Exhibit 99.3
SBA COMMUNICATIONS CORPORATION
Offer to Exchange
$1,500,000,000 3.875% Senior Notes due 2027
for
$1,500,000,000 3.875% Senior Notes due 2027, that have been registered under the Securities Act of 1933
Pursuant to the Prospectus, dated ___________, 2020
The Exchange Offer will expire at 12:00 midnight, New York City time, on [20 business days after commencement], 2020, unless extended. Tenders of Original Notes may be withdrawn at any time prior to 12:00 midnight, New York City time, on the expiration date.
, 2020
To Brokers, Dealers, Commercial Banks, Trust Companies and Other Nominees:
Your prompt action is requested. The Exchange Offer will expire at 12:00 midnight, New York City time, on [20 business days after commencement], 2020, unless extended, which we refer to as the expiration date in this letter. Original Notes (as defined below) tendered pursuant to the Exchange Offer may be withdrawn at any time prior to 12:00 midnight, New York City time, on the expiration date. Please furnish copies of the enclosed materials as quickly as possible to those of your clients for whom you hold Original Notes in your name or in the name of your nominee.
SBA Communications Corporation, which we refer to as SBA in this letter, is offering, upon and subject to the terms and conditions set forth in the prospectus, dated ________, 2020 all of the outstanding unregistered $1,500,000,000 3.875% Senior Notes due 2027, which we refer to as the Original Notes, for registered $1,500,000,000 3.875% Senior Notes due 2027, which we refer to as the Exchange Notes. The Exchange Offer is being made in order to satisfy certain obligations of SBA contained in the (i) Registration Rights Agreement, dated February 4, 2020, by and among SBA and the several initial purchasers named therein and (ii) Registration Rights Agreement, dated May 26, 2020, by and among SBA and the several initial purchasers named therein.

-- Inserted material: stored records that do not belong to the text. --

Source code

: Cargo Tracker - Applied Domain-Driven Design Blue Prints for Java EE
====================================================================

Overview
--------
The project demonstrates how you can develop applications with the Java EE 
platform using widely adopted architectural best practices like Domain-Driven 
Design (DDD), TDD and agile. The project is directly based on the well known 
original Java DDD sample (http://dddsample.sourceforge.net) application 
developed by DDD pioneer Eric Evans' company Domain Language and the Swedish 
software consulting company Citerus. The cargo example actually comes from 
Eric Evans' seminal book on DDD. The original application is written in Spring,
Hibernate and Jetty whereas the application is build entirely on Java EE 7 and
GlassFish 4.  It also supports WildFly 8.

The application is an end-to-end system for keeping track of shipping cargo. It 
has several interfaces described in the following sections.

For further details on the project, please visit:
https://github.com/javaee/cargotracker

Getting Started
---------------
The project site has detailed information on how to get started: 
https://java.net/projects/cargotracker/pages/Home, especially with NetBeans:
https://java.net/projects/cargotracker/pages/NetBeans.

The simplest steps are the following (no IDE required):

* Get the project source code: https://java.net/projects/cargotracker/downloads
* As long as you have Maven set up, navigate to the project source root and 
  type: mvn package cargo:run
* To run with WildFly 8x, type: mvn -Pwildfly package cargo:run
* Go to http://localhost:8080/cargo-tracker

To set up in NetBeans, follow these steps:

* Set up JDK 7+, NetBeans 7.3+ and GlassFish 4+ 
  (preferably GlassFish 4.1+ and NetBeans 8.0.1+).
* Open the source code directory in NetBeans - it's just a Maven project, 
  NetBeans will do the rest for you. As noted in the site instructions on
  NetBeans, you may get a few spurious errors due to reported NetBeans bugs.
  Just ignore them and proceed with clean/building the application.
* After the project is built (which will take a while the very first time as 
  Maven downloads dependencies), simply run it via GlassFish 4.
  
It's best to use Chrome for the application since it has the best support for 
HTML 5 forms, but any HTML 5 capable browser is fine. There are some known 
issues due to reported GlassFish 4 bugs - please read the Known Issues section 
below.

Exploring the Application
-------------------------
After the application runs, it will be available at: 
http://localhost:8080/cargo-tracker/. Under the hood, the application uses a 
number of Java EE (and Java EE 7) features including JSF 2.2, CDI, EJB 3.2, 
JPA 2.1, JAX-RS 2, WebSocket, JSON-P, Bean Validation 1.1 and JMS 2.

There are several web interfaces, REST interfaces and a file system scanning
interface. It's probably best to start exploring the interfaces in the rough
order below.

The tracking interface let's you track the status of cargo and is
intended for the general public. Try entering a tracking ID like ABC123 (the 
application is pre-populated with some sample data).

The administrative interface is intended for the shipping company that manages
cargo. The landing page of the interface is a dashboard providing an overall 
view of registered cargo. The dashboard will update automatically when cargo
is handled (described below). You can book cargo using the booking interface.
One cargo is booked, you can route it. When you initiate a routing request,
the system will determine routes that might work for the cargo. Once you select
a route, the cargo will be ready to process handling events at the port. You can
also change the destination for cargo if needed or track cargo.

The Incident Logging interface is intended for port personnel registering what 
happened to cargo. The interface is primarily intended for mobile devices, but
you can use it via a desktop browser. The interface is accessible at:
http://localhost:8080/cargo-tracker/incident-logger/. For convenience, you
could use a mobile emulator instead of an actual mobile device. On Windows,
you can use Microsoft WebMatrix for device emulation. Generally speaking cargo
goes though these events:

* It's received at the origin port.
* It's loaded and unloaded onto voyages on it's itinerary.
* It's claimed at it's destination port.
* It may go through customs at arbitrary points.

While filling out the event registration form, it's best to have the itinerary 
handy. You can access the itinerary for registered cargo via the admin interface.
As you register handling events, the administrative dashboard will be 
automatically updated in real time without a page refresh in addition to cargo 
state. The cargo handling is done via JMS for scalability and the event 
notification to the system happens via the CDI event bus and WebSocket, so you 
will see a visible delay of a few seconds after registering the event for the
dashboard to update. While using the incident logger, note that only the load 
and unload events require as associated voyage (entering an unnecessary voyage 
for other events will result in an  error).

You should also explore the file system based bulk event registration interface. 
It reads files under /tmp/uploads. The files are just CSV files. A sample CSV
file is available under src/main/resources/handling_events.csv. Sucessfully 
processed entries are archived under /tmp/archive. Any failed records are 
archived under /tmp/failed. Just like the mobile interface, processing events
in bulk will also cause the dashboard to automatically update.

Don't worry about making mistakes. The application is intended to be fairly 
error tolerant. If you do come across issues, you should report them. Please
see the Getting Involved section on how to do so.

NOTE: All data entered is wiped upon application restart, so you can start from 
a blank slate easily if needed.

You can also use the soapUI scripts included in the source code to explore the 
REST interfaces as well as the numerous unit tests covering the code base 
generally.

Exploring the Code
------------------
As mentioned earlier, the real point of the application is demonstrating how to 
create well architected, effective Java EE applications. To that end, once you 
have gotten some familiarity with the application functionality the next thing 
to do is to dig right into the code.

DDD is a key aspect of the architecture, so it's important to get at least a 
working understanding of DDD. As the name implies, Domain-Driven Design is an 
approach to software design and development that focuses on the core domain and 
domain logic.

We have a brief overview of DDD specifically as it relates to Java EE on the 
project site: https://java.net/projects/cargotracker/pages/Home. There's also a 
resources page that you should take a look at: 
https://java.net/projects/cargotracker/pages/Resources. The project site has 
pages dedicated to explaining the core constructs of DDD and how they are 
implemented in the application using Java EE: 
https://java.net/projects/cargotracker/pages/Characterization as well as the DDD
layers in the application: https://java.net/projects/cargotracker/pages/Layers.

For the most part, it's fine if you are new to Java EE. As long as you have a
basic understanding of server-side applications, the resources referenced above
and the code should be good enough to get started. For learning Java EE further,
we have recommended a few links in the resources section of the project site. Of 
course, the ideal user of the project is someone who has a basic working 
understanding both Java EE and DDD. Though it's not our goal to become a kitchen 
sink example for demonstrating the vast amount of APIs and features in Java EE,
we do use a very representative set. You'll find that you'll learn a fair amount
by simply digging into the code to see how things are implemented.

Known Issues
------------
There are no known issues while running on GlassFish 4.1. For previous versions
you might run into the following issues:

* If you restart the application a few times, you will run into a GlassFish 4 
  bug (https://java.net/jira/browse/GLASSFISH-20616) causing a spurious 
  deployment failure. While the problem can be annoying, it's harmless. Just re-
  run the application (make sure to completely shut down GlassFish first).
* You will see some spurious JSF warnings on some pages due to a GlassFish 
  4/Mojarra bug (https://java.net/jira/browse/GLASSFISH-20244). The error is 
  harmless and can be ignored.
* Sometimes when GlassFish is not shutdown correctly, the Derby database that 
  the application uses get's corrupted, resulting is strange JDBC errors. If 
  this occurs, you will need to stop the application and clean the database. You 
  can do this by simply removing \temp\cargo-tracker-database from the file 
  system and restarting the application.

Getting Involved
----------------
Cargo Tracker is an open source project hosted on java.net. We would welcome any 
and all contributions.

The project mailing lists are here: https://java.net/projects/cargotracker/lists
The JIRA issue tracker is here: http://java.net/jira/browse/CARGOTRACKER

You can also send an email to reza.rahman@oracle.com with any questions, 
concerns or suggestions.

We are requesting that you contact your clients for whom you hold Original Notes regarding the Exchange Offer. For your information and for forwarding to your clients for whom you hold Original Notes registered in your name or in the name of your nominee, or who hold Original Notes registered in their own names, we are enclosing the following documents:
| 1. | Prospectus, dated __________, 2020; |
| 2. | A notice of guaranteed delivery to be used to accept the Exchange Offer if the procedure for book-entry transfer cannot be completed at or prior to 12:00 midnight, New York City time, on the expiration date; |
| 3. | A form of letter which may be sent to your clients for whose account you hold Original Notes registered in your name or the name of your nominee, with space provided for obtaining such clients’ instructions with regard to the Exchange Offer; and |
| 4. | Guidelines for Certification of Taxpayer Identification Number on Substitute Form W-9. |
To participate in the Exchange Offer, a timely confirmation of a book-entry transfer of such Original Notes held in book-entry form, with any required signature guarantees and any other required documents, should be sent to the exchange agent, and the Original Notes should be tendered by the book-entry procedures described in the prospectus under “The Exchange Offer—Procedures for Tendering,” all in accordance with the instructions set forth in the prospectus.